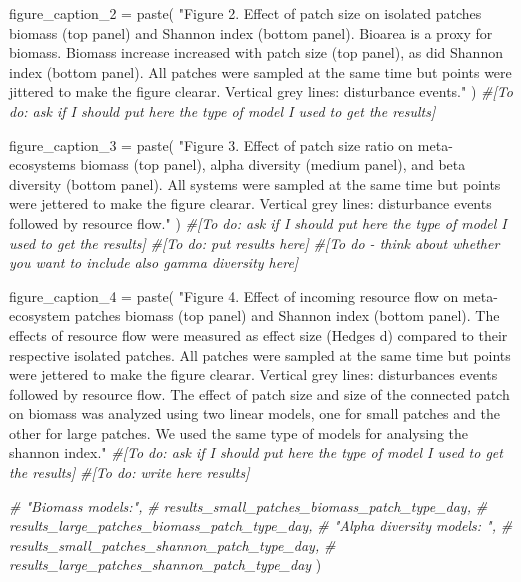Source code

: \documentclass[
]{article}
\newenvironment{Shaded}{\begin{snugshade}}{\end{snugshade}}
\newcommand{\CommentTok}[1]{\textcolor[rgb]{0.56,0.35,0.01}{\textit{#1}}}
\newcommand{\FunctionTok}[1]{\textcolor[rgb]{0.00,0.00,0.00}{#1}}
\newcommand{\NormalTok}[1]{#1}
\newcommand{\OtherTok}[1]{\textcolor[rgb]{0.56,0.35,0.01}{#1}}
\newcommand{\StringTok}[1]{\textcolor[rgb]{0.31,0.60,0.02}{#1}}
\begin{document}
\begin{Shaded}
\begin{Highlighting}[]
\NormalTok{figure\_caption\_2 }\OtherTok{=} \FunctionTok{paste}\NormalTok{(}
  \StringTok{"Figure 2. Effect of patch size on isolated patches\textquotesingle{} biomass (top panel) and Shannon index (bottom panel). Bioarea is a proxy for biomass. Biomass increase increased with patch size (top panel), as did Shannon index (bottom panel). All patches were sampled at the same time but points were jittered to make the figure clearar. Vertical grey lines: disturbance events."}
\NormalTok{  )}
\CommentTok{\#[To do: ask if I should put here the type of model I used to get the results]}

\NormalTok{figure\_caption\_3 }\OtherTok{=} \FunctionTok{paste}\NormalTok{(}
  \StringTok{"Figure 3. Effect of patch size ratio on meta{-}ecosystems\textquotesingle{} biomass (top panel), alpha diversity (medium panel), and beta diversity (bottom panel). All systems were sampled at the same time but points were jettered to make the figure clearar. Vertical grey lines: disturbance events followed by resource flow."}
\NormalTok{)}
\CommentTok{\#[To do: ask if I should put here the type of model I used to get the results] }
\CommentTok{\#[To do: put results here] }
\CommentTok{\#[To do {-} think about whether you want to include also gamma diversity here]}

\NormalTok{figure\_caption\_4 }\OtherTok{=} \FunctionTok{paste}\NormalTok{(}
  \StringTok{"Figure 4. Effect of incoming resource flow on meta{-}ecosystem patches\textquotesingle{} biomass (top panel) and Shannon index (bottom panel). The effects of resource flow were measured as effect size (Hedge\textquotesingle{}s d) compared to their respective isolated patches. All patches were sampled at the same time but points were jettered to make the figure clearar. Vertical grey lines: disturbances events followed by resource flow. The effect of patch size and size of the connected patch on biomass was analyzed using two linear models, one for small patches and the other for large patches. We used the same type of models for analysing the shannon index."}
  \CommentTok{\#[To do: ask if I should put here the type of model I used to get the results]}
  \CommentTok{\#[To do: write here results]}
  
  \CommentTok{\# "Biomass models:",}
  \CommentTok{\# results\_small\_patches\_biomass\_patch\_type\_day,}
  \CommentTok{\# results\_large\_patches\_biomass\_patch\_type\_day,}
  \CommentTok{\# "Alpha diversity models: ",}
  \CommentTok{\# results\_small\_patches\_shannon\_patch\_type\_day,}
  \CommentTok{\# results\_large\_patches\_shannon\_patch\_type\_day}
\NormalTok{  )}
\end{Highlighting}
\end{Shaded}
\end{document}
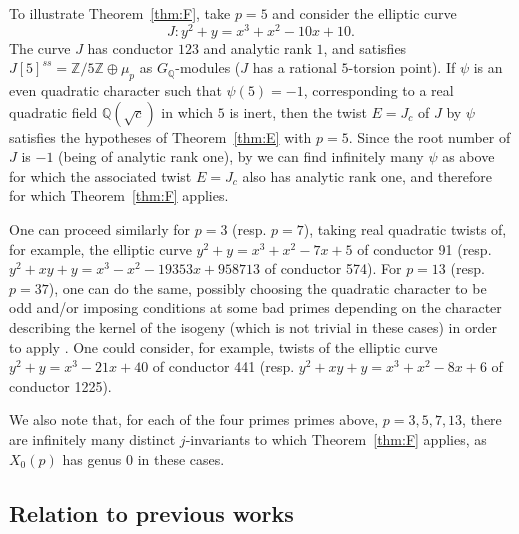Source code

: \documentclass[10pt]{amsart}
\numberwithin{equation}{section}
\theoremstyle{definition}
\theoremstyle{remark}
\newcommand{\Z}{\mathbb{Z}}
\newcommand{\Q}{\mathbb{Q}}
\begin{document}
To illustrate Theorem~\ref{thm:F}, take $p=5$ and consider the elliptic curve
\begin{displaymath}
J: y^2+y=x^3+x^2-10x+10.
\end{displaymath} 
The curve $J$ has conductor $123$ and analytic rank $1$, and satisfies $J[5]^{ss}=\Z/5\Z\oplus\mu_p$ as $G_\Q$-modules ($J$ has a rational $5$-torsion point). If $\psi$ is an even quadratic character such that $\psi(5)=-1$, corresponding to a real quadratic field $\Q(\sqrt{c})$ in which $5$ is inert, then the twist $E=J_c$ of $J$ by $\psi$ satisfies the hypotheses of Theorem~\ref{thm:E} with $p=5$. Since the root number of $J$ is $-1$ (being of analytic rank one), by \cite[Thm.~B.2]{twist} we can find infinitely many $\psi$ as above for which the associated twist $E=J_c$ also has analytic rank one, and therefore for which Theorem~\ref{thm:F} applies. 

One can proceed similarly for $p=3$ (resp. $p=7$), taking real quadratic twists of, for example, the elliptic curve $y^2+y=x^3+x^2-7x+5$ of conductor 91 (resp. $y^2+xy+y=x^{3}-x^{2}-19353x+958713$ of conductor 574). For $p=13$ (resp. $p=37$), one can do the same, possibly choosing the quadratic character to be odd and/or imposing conditions at some bad primes depending on the character describing the kernel of the isogeny (which is not trivial in these cases) in order to apply \cite[Thm.~B.2]{twist}. One could consider, for example, twists of the elliptic curve $y^2+y=x^3-21x+40$ of conductor 441 (resp. $y^2+xy+y=x^3+x^2-8x+6$ of conductor 1225). 

We also note that, for each of the four primes primes above, $p=3,5,7,13$, there are infinitely many distinct $j$-invariants to which Theorem~\ref{thm:F} applies, as $X_0(p)$ has genus $0$ in these cases. 


\subsection{Relation to previous works}
\end{document}
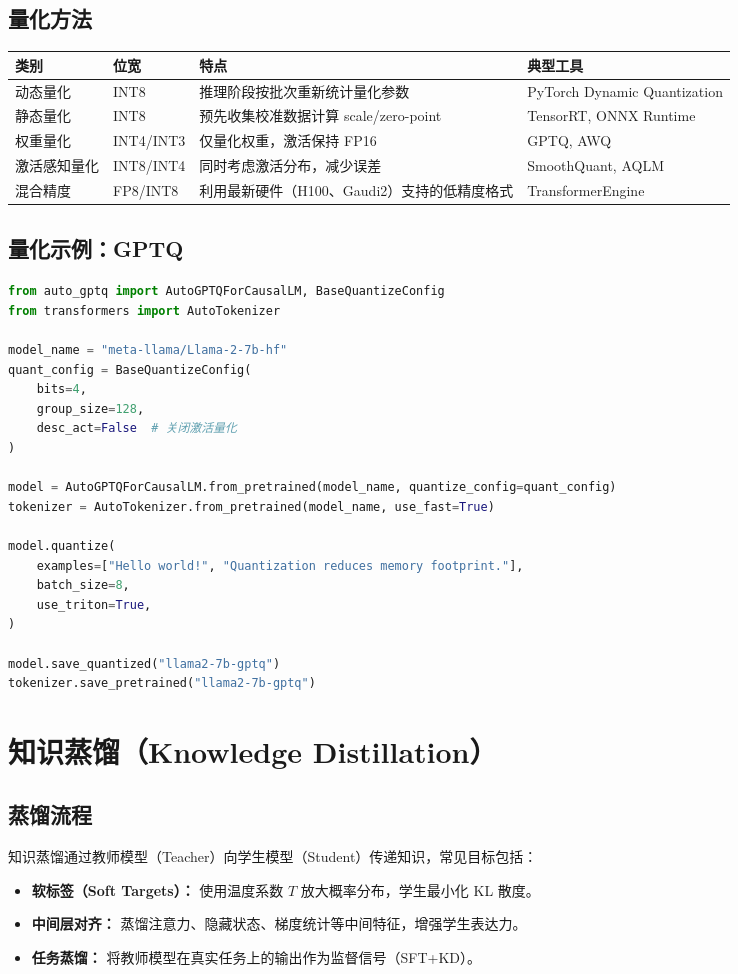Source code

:\documentclass[UTF8,zihao=-4]{ctexart}
\begin{document}
\subsection{量化方法}
\begin{longtable}{p{3cm}p{3cm}p{4cm}p{4cm}}
\toprule
类别 & 位宽 & 特点 & 典型工具 \\
\midrule
动态量化 & INT8 & 推理阶段按批次重新统计量化参数 & PyTorch Dynamic Quantization \\
静态量化 & INT8 & 预先收集校准数据计算 scale/zero-point & TensorRT, ONNX Runtime \\
权重量化 & INT4/INT3 & 仅量化权重，激活保持 FP16 & GPTQ, AWQ \\
激活感知量化 & INT8/INT4 & 同时考虑激活分布，减少误差 & SmoothQuant, AQLM \\
混合精度 & FP8/INT8 & 利用最新硬件（H100、Gaudi2）支持的低精度格式 & TransformerEngine \\
\bottomrule
\end{longtable}

\subsection{量化示例：GPTQ}
\begin{lstlisting}[language=Python,caption={使用 AutoGPTQ 对 LLaMA 权重量化}]
from auto_gptq import AutoGPTQForCausalLM, BaseQuantizeConfig
from transformers import AutoTokenizer

model_name = "meta-llama/Llama-2-7b-hf"
quant_config = BaseQuantizeConfig(
    bits=4,
    group_size=128,
    desc_act=False  # 关闭激活量化
)

model = AutoGPTQForCausalLM.from_pretrained(model_name, quantize_config=quant_config)
tokenizer = AutoTokenizer.from_pretrained(model_name, use_fast=True)

model.quantize(
    examples=["Hello world!", "Quantization reduces memory footprint."],
    batch_size=8,
    use_triton=True,
)

model.save_quantized("llama2-7b-gptq")
tokenizer.save_pretrained("llama2-7b-gptq")
\end{lstlisting}

\section{知识蒸馏（Knowledge Distillation）}
\subsection{蒸馏流程}
知识蒸馏通过教师模型（Teacher）向学生模型（Student）传递知识，常见目标包括：
\begin{itemize}
  \item \textbf{软标签（Soft Targets）：} 使用温度系数 $T$ 放大概率分布，学生最小化 KL 散度。
  \item \textbf{中间层对齐：} 蒸馏注意力、隐藏状态、梯度统计等中间特征，增强学生表达力。
  \item \textbf{任务蒸馏：} 将教师模型在真实任务上的输出作为监督信号（SFT+KD）。
\end{itemize}
\end{document}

== == ==

* Your goal
Say how many lines in the entries include the word "meta", with no text around the number.

* Solution for this task
3